[[ INFORMATION, beginning ]]

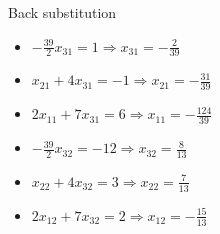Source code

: \begin{exercise}{4}
Back substitution
\begin{multicols}{2}
\begin{itemize}
\item $-\frac{39}{2}x_{31} = 1 \Rightarrow x_{31} = -\frac{2}{39}$
\item $x_{21}+4x_{31} = -1 \Rightarrow x_{21} = -\frac{31}{39}$
\item $2x_{11}+7x_{31} = 6 \Rightarrow x_{11} = -\frac{124}{39}$
\end{itemize}
\begin{itemize}
\item $-\frac{39}{2}x_{32} = -12 \Rightarrow x_{32} = \frac{8}{13}$
\item $x_{22}+4x_{32} = 3 \Rightarrow x_{22} = \frac{7}{13}$
\item $2x_{12}+7x_{32} = 2 \Rightarrow x_{12} = -\frac{15}{13}$
\end{itemize}
\end{multicols}
\end{exercise}
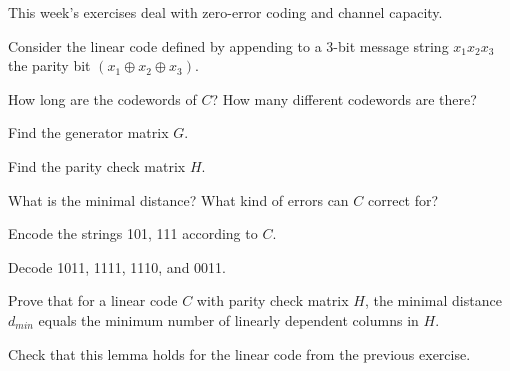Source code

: \documentclass[a4paper,10pt,landscape,twocolumn]{scrartcl}
\begin{document}
\practiceproblems

{\sffamily\noindent
This week's exercises deal with zero-error coding and channel capacity. \practiceinstructions
}

\begin{exercise}
Consider the linear code defined by appending to a 3-bit message string $x_1x_2x_3$ the parity bit $(x_1 \oplus x_2 \oplus x_3)$.

\begin{subex}
How long are the codewords of $C$? How many different codewords are there?
\end{subex}

\begin{subex}
Find the generator matrix $G$.
\end{subex}

\begin{subex}
Find the parity check matrix $H$.
\end{subex}

\begin{subex}
What is the minimal distance? What kind of errors can $C$ correct for?
\end{subex}

\begin{subex}
Encode the strings 101, 111 according to $C$.
\end{subex}

\begin{subex}
Decode 1011, 1111, 1110, and 0011.
\end{subex}
\end{exercise}

\begin{exercise}
Prove that for a linear code $C$ with parity check matrix $H$, the minimal distance $d_{min}$ equals the minimum number of linearly dependent columns in $H$.

Check that this lemma holds for the linear code from the previous exercise.
\end{exercise}
\end{document}
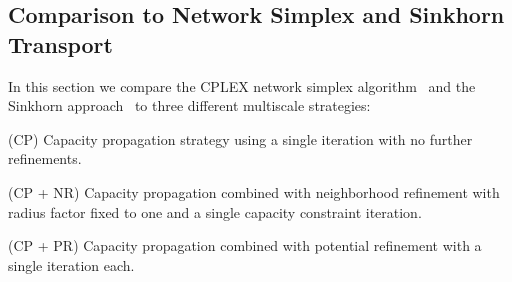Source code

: \documentclass[twoside,11pt]{article}
\begin{document}
\subsection{Comparison to Network Simplex and Sinkhorn Transport}
In this section we compare the CPLEX network simplex algorithm~\citep{cplex}
and the Sinkhorn approach~\citep{cuturi:nips2013}  to three different
multiscale strategies: 
\begin{compactenum}
\item (CP)  Capacity propagation strategy using a single iteration with no
  further refinements.  
\item (CP + NR) Capacity propagation combined with neighborhood refinement
    with radius factor fixed to one and a single capacity constraint iteration.
\item (CP + PR) Capacity propagation combined with potential refinement with a
  single iteration each.
\end{compactenum}
\end{document}
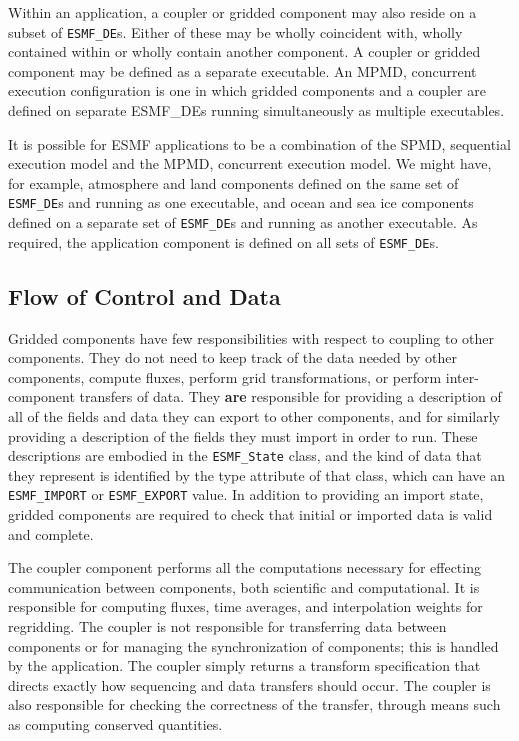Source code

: Within an application, a coupler or gridded component may also reside on 
a subset of {\tt ESMF\_DE}s.  Either of these may be wholly coincident with, 
wholly 
contained within or wholly contain another component.  A coupler or gridded
component may be defined as a separate executable.  An MPMD, concurrent
execution configuration is one in which gridded components and 
a coupler are defined on separate ESMF\_DEs running simultaneously as multiple 
executables.

It is possible for ESMF applications to be a combination of the SPMD, 
sequential 
execution model and the MPMD, concurrent execution model.  We might have,
for example, atmosphere and land components defined on the same set of 
{\tt ESMF\_DE}s and running as one executable, and ocean and sea ice 
components defined on a separate set of {\tt ESMF\_DE}s and running as 
another executable.  As required, the application component is defined
on all sets of {\tt ESMF\_DE}s.

\subsection{Flow of Control and Data}

Gridded components have few responsibilities with respect to coupling
to other components.  They do not need to keep track of the data needed
by other components, compute fluxes, perform grid transformations, or 
perform inter-component transfers of data.  They {\bf are} responsible for 
providing a description of all of the fields and data they
can export to other components, and for similarly providing a description 
of the fields they must import in order to run.  These descriptions are
embodied in the {\tt ESMF\_State} class, and the kind of data that they 
represent is identified by the type attribute of that class, which can
have an {\tt ESMF\_IMPORT} or {\tt ESMF\_EXPORT} value.  In addition to 
providing an import state, gridded components are required to check that 
initial or imported data is valid and complete.

The coupler component performs all the computations necessary for effecting
communication between components, both scientific and computational.  
It is responsible for computing fluxes, time averages, and interpolation 
weights for regridding.  The coupler is not responsible for transferring
data between components or for managing the synchronization of components;
this is handled by the application.  The coupler simply returns a transform 
specification that directs exactly how sequencing and data transfers should 
occur.  The coupler is also responsible for checking the correctness of 
the transfer, through means such as computing conserved quantities.

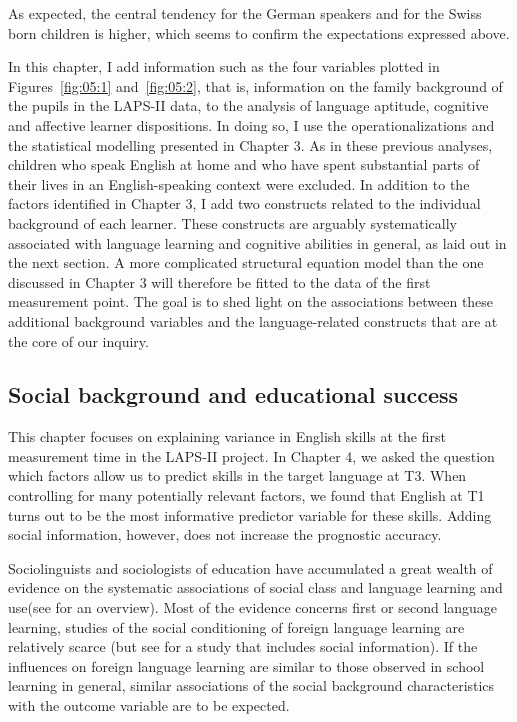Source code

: \documentclass[output=paper]{langsci/langscibook}
\begin{document}
\begin{sloppypar}
As expected, the central tendency for the German speakers and for the Swiss born children is higher, which seems to confirm the expectations expressed above.
\end{sloppypar}

In this chapter, I add information such as the four variables plotted in Figures~\ref{fig:05:1} and~\ref{fig:05:2}, that is, information on the family background of the pupils in the LAPS-II data, to the analysis of language aptitude, cognitive and affective learner dispositions. In doing so, I use the operationalizations and the statistical modelling presented in Chapter 3. As in these previous analyses, children who speak English at home and who have spent substantial parts of their lives in an English-speaking context were excluded. In addition to the factors identified in Chapter 3, I add two constructs related to the individual background of each learner. These constructs are arguably systematically associated with language learning and cognitive abilities in general, as laid out in the next section. A more complicated structural equation model than the one discussed in Chapter 3 will therefore be fitted to the data of the first measurement point. The goal is to shed light on the associations between these additional background variables and the language-related constructs that are at the core of our inquiry.

\subsection{Social background and educational success}\largerpage

This chapter focuses on explaining variance in English skills at the first measurement time in the LAPS-II project. In Chapter 4, we asked the question which factors allow us to predict skills in the target language at T3. When controlling for many potentially relevant factors, we found that English at T1 turns out to be the most informative predictor variable for these skills. Adding social information, however, does not increase the prognostic accuracy.

Sociolinguists and sociologists of education have accumulated a great wealth of evidence on the systematic associations of social class and language learning and use(see \citealt{AvineriJohnson2015} for an overview). Most of the evidence concerns first or second language learning, studies of the social conditioning of foreign language learning are relatively scarce (but see \citealt{Klieme2008} for a study that includes social information). If the influences on foreign language learning are similar to those observed in school learning in general, similar associations of the social background characteristics with the outcome variable are to be expected. 
\end{document}

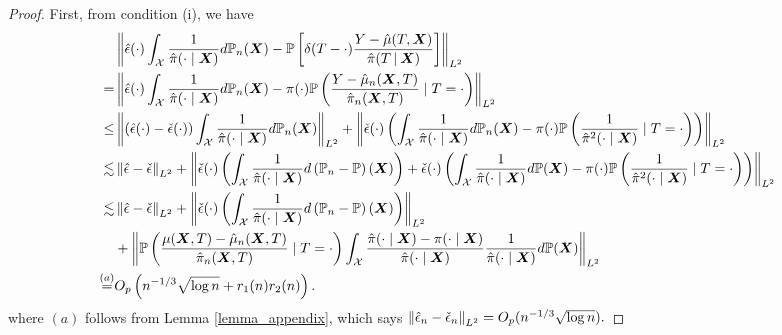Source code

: \begin{proof}

First, from condition (i), we have
\begin{equation}\label{eq_appendix:thm2_eq1}
\begin{split}
&\left\|\hat\epsilon(\cdot)\int_{\mathcal{X}}\frac{1}{\hat\pi(\cdot\mid\X)}d\P_n(\X)-\P\left[\delta(T-\cdot)\frac{Y-\hat \mu(T,\X)}{\hat \pi(T\C\X)}\right]\right\|_{L^2}
\\=&\left\|\hat\epsilon(\cdot)\int_{\mathcal{X}}\frac{1}{\hat\pi(\cdot\mid\X)}d\P_n(\X)-\pi(\cdot)\P\left(\frac{Y-\hat \mu_n(\X,T)}{\hat\pi_n(\X,T)}\mid T=\cdot\right)\right\|_{L^2}
\\\leq&
\left\|(\hat\epsilon(\cdot)-\check\epsilon(\cdot))\int_{\mathcal{X}}\frac{1}{\hat\pi(\cdot\mid\X)}d\P_n(\X)\right\|_{L^2}+\left\|\check\epsilon(\cdot)\left(\int_{\mathcal{X}}\frac{1}{\hat\pi(\cdot\mid\X)}d\P_n(\X)-\pi(\cdot)\P\left(\frac{1}{\hat\pi^2(\cdot\mid\X)}\mid T=\cdot\right)\right)\right\|_{L^2}
\\\stackrel{}{\lesssim}&
\left\|\hat\epsilon-\check\epsilon\right\|_{L^2}
+\left\|\check\epsilon(\cdot)\left(\int_{\mathcal{X}}\frac{1}{\hat\pi(\cdot\mid\X)}d\left(\P_n-\P\right)(\X)\right)
+\check\epsilon(\cdot)\left(\int_{\mathcal{X}}\frac{1}{\hat\pi(\cdot\mid\X)}d\P(\X)-\pi(\cdot)\P\left(\frac{1}{\hat\pi^2(\cdot\mid\X)}\mid T=\cdot\right)\right)\right\|_{L^2}
\\\stackrel{}{\lesssim}&
\left\|\hat\epsilon-\check\epsilon\right\|_{L^2}
+\left\|\check\epsilon(\cdot)\left(\int_{\mathcal{X}}\frac{1}{\hat\pi(\cdot\mid\X)}d\left(\P_n-\P\right)(\X)\right)\right\|_{L^2}
\\&+\left\|\P\left(\frac{\mu(\X,T)-\hat \mu_n(\X,T)}{\hat\pi_n(\X,T)}\mid T=\cdot\right)\int_{\mathcal{X}}\frac{\hat\pi(\cdot\mid\X)-\pi(\cdot\mid\X)}{\hat\pi(\cdot\mid\X)}\frac{1}{\hat\pi(\cdot\mid\X)}d\P(\X)\right\|_{L^2}
\\\stackrel{(a)}{=}& \O_p\left(n^{-1/3}\sqrt{\log n}+r_1(n)r_2(n)\right).
\end{split}
\end{equation}
where $(a)$ follows from Lemma \ref{lemma_appendix}, which says
$
\left\|\hat \epsilon_n-\check\epsilon_n\right\|_{L^2}
=\O_p(n^{-1/3}\sqrt{\log n}).
$


\end{proof}
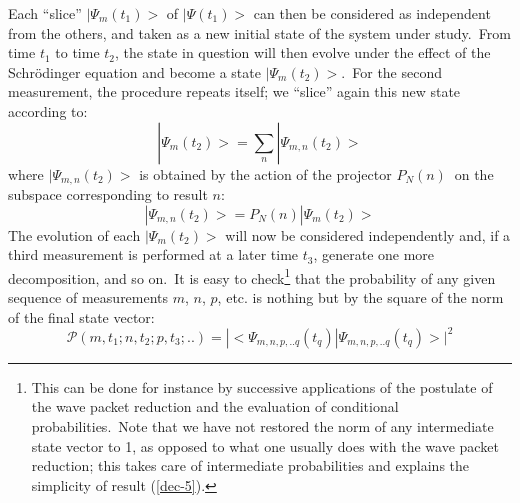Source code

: \documentclass[12pt,onecolumn]{article}%
\begin{document}
Each ``slice'' $|\Psi_{m}(t_{1})>$ of $|\Psi(t_{1})>$ can then be
considered as independent from the others, and taken as a new initial state of
the system under study.\ From time $t_{1}$ to time $t_{2}$, the state in
question will then evolve under the effect of the Schr\"{o}dinger equation and
become a state $|\Psi_{m}(t_{2})>$.\ For the second measurement, the
procedure repeats itself; we ``slice'' again this new state according to:%
\begin{equation}
|\Psi_{m}(t_{2})>=\sum_{n}|\Psi_{m,n}(t_{2})> \label{dec-3}%
\end{equation}
where $|\Psi_{m,n}(t_{2})>$ is obtained by the action of the projector
$P_{N}(n)$ $\ $on the subspace corresponding to result $n$:%
\begin{equation}
|\Psi_{m,n}(t_{2})>=P_{N}(n)|\Psi_{m}(t_{2})> \label{dec-4}%
\end{equation}
The evolution of each $|\Psi_{m}(t_{2})>$ will now be considered
independently and, if a third measurement is performed at a later time $t_{3}%
$, generate one more decomposition, and so on.\ It is easy to
check\footnote{This can be done for instance by successive applications of the
postulate of the wave packet reduction and the evaluation of conditional
probabilities.\ Note that we have not restored the norm of any intermediate
state vector to 1, as opposed to what one usually does with the wave packet
reduction; this takes care of intermediate probabilities and explains the
simplicity of result (\ref{dec-5}).} that the probability of any given
sequence of measurements $m$, $n$, $p$, etc. is nothing but by the square of
the norm of the final state vector:%
\begin{equation}
\mathcal{P}(m,t_{1};n,t_{2};p,t_{3};..)=|<\Psi_{m,n,p,..q}(t_{q})|
\Psi_{m,n,p,..q}(t_{q})>|^{2} \label{dec-5}%
\end{equation}
\end{document}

[[ INFORMATION, end ]]

PROMPT: Would you retype exactly the lines above, from the line with "perform inter-component transfers" to the line with "communication between components, both", with both end lines kept and nothing more?

OUTPUT FOR THIS TASK:
perform inter-component transfers of data.  They {\bf are} responsible for 
providing a description of all of the fields and data they
can export to other components, and for similarly providing a description 
of the fields they must import in order to run.  These descriptions are
embodied in the {\tt ESMF\_State} class, and the kind of data that they 
represent is identified by the type attribute of that class, which can
have an {\tt ESMF\_IMPORT} or {\tt ESMF\_EXPORT} value.  In addition to 
providing an import state, gridded components are required to check that 
initial or imported data is valid and complete.

The coupler component performs all the computations necessary for effecting
communication between components, both scientific and computational.  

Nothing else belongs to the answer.